Time series aggregation

This function version will only operate on a single pandas.Series or pandas.DataFrame instance. It has to be indexed by a pandas.DatetimeIndex. The input data will be aggregated to the given frequency by passing a pandas.Grouper conform string argument specifying the desired period like: ‘1M’ for one month or ‘3Y-Sep’ for three years starting at the first of October.

Parameters:

x: ``pandas.Series``, ``pandas.DataFrame``: The input data, will be aggregated over the index.
by : string: Specifies the desired temporal resolution. Will be passed as freq argument of a pandas.Grouper object for grouping the data into the new resolution. If by is None, the whole Series will be aggregated to only one value. The same applies to by='all'.
func : string: Function identifier used for aggregation. Has to be importable from numpy. The function must accept n input values and aggregate them to only a single one.

Returns:

pandas.Series :: if x was of type pandas.Series
pandas.DataFrame :: if c was of type pandas.DataFrame

cut_period¶

hydrobox.preprocessing.scale.cut_period(x, start, stop)[source]¶

Truncate Time series

Truncates a pandas.Series or pandas.DataFrame to the given period.

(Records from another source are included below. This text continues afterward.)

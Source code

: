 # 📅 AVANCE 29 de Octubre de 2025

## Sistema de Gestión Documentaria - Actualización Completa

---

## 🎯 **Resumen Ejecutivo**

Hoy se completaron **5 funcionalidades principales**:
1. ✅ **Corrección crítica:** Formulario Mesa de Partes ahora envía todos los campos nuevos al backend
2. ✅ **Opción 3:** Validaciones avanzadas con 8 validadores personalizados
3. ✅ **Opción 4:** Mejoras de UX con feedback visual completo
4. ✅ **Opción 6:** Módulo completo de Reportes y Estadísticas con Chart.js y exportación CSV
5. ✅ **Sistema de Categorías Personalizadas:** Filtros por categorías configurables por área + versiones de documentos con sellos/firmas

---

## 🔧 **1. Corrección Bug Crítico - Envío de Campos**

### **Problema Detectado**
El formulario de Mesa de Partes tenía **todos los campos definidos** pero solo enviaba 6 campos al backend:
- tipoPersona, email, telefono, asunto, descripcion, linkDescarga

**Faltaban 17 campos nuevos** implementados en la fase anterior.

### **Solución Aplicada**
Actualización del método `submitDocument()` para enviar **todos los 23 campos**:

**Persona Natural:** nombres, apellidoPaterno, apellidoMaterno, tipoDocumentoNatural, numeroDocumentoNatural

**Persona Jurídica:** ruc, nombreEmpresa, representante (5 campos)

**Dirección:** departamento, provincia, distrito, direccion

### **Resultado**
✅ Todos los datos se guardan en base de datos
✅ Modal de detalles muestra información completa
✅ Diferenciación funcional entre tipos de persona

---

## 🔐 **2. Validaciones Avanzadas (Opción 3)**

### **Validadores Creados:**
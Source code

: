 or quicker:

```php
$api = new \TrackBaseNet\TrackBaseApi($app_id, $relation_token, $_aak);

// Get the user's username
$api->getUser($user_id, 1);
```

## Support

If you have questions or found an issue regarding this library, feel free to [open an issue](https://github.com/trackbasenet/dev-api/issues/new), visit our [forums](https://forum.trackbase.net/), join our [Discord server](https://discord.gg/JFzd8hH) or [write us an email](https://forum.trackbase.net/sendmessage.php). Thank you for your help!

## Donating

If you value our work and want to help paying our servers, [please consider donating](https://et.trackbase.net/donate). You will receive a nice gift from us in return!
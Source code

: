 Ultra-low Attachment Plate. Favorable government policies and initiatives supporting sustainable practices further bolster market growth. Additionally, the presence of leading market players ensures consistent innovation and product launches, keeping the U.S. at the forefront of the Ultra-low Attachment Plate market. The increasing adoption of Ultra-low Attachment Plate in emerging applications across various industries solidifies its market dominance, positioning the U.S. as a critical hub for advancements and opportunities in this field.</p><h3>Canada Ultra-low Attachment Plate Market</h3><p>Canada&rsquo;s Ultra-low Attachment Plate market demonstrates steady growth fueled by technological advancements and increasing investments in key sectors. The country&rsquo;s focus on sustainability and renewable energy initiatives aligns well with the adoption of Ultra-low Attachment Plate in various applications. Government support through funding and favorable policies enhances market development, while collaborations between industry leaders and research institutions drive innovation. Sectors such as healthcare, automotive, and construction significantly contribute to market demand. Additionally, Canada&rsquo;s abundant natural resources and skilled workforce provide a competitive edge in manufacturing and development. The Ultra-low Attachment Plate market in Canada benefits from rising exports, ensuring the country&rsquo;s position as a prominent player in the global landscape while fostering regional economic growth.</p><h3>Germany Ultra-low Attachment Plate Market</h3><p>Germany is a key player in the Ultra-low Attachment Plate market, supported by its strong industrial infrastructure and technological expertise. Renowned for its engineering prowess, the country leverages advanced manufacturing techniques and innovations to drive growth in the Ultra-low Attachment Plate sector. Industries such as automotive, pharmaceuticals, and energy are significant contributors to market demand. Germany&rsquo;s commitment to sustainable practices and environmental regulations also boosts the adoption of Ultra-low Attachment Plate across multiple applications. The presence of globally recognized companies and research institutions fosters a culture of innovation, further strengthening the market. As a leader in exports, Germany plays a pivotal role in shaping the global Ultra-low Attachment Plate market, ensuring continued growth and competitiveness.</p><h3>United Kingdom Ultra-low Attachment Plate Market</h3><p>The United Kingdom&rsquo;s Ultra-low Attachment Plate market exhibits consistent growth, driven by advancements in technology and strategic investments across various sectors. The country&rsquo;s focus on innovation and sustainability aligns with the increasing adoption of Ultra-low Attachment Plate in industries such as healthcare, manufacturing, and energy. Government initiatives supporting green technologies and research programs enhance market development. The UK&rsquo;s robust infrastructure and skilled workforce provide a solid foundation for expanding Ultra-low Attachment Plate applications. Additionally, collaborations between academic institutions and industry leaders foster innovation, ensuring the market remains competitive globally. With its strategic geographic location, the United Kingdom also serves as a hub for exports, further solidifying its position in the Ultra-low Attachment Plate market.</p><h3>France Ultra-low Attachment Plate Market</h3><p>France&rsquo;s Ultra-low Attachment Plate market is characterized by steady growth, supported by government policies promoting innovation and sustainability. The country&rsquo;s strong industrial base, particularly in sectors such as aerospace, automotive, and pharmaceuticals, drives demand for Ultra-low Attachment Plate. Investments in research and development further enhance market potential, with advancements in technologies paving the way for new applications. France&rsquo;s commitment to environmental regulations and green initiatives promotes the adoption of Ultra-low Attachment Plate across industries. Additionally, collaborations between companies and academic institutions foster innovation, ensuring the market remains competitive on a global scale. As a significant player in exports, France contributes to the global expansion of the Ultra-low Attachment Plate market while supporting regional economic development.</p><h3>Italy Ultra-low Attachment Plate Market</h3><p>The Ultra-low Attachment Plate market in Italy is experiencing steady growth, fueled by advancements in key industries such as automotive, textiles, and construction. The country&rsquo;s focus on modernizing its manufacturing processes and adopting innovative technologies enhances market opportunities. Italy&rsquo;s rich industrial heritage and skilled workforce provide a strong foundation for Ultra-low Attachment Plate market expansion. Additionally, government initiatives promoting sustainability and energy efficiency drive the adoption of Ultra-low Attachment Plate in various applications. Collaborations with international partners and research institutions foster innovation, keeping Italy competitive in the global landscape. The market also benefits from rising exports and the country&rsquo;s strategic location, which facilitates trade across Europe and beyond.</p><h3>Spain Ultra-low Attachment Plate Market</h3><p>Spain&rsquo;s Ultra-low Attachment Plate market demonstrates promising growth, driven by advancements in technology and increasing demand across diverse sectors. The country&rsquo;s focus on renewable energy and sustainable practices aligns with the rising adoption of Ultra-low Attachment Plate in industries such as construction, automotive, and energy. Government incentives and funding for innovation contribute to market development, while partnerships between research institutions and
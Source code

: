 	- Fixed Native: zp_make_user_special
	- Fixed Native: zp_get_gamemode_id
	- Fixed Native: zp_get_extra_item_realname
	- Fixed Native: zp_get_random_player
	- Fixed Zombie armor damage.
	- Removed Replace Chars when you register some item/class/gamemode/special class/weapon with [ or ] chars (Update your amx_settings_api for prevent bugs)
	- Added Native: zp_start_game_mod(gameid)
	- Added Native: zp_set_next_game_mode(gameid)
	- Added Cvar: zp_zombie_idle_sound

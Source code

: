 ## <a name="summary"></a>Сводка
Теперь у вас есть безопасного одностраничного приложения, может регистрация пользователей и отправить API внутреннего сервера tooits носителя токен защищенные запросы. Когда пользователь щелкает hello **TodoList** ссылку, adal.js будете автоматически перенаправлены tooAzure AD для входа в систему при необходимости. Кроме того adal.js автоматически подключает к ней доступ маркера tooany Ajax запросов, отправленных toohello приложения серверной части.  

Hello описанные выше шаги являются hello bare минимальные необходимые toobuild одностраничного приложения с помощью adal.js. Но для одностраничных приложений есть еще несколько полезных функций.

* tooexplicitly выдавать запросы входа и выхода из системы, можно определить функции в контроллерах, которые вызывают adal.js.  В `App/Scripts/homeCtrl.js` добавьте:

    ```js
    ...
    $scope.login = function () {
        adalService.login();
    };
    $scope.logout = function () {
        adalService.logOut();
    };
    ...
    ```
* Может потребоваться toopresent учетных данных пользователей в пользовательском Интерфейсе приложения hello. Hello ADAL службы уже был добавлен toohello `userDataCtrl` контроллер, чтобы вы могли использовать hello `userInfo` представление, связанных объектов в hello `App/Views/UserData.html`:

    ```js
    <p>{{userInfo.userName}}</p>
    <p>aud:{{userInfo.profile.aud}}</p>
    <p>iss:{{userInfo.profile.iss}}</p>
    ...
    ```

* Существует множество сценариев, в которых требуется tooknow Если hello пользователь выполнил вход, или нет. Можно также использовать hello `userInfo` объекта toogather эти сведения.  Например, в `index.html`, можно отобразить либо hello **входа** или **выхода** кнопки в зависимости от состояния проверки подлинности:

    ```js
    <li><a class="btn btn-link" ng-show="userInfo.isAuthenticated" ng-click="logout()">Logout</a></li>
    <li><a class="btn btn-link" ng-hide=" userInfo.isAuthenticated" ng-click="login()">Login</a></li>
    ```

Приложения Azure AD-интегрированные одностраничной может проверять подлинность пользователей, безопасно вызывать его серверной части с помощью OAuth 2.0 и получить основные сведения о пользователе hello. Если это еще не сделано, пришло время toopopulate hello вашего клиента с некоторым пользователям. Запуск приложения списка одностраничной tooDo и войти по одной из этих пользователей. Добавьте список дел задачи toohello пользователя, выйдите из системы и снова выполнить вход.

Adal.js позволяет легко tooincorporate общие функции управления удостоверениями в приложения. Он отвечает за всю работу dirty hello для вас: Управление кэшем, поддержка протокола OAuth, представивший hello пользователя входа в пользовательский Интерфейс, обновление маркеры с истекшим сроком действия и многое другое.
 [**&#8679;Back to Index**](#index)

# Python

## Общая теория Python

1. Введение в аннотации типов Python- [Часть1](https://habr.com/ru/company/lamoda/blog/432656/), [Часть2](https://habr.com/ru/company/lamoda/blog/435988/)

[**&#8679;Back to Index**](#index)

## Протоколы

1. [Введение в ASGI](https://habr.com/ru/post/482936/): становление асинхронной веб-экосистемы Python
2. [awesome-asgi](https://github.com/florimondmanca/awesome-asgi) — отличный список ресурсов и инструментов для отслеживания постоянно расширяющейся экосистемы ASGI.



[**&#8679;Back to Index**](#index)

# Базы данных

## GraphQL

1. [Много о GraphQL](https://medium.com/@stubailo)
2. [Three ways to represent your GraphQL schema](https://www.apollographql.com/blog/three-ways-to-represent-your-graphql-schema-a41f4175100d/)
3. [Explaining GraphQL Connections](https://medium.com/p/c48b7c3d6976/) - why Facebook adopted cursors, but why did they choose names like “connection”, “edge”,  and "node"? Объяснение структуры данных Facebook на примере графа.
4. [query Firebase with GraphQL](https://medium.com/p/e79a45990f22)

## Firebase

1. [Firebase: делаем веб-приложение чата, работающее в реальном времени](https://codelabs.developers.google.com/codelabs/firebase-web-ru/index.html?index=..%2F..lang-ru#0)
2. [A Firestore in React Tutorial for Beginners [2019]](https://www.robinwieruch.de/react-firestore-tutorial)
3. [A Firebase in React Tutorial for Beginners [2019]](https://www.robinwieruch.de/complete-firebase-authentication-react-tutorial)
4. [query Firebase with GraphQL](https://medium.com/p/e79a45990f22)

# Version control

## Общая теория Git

The start and stop parameter need to be either a string or a datetime.datetime, which will then be converted. Returns the truncated time series.

Parameters:

x : pandas.Series, pandas.DataFrame: The input data, will be truncated
start : string, datetime: Begin of truncation. Can be a datetime.datetime or a string. If a string is passed, it has to use the format ‘YYYYMMDDhhmmss’, where the time component ‘hhmmss’ can be omitted.
stop : string, datetime,: End of truncation. Can be a datetime.datetime or a string. If a string is passed, it has to use the format ‘YYYYMMDDhhmmss’, where the time component ‘hhmmss’ can be omitted.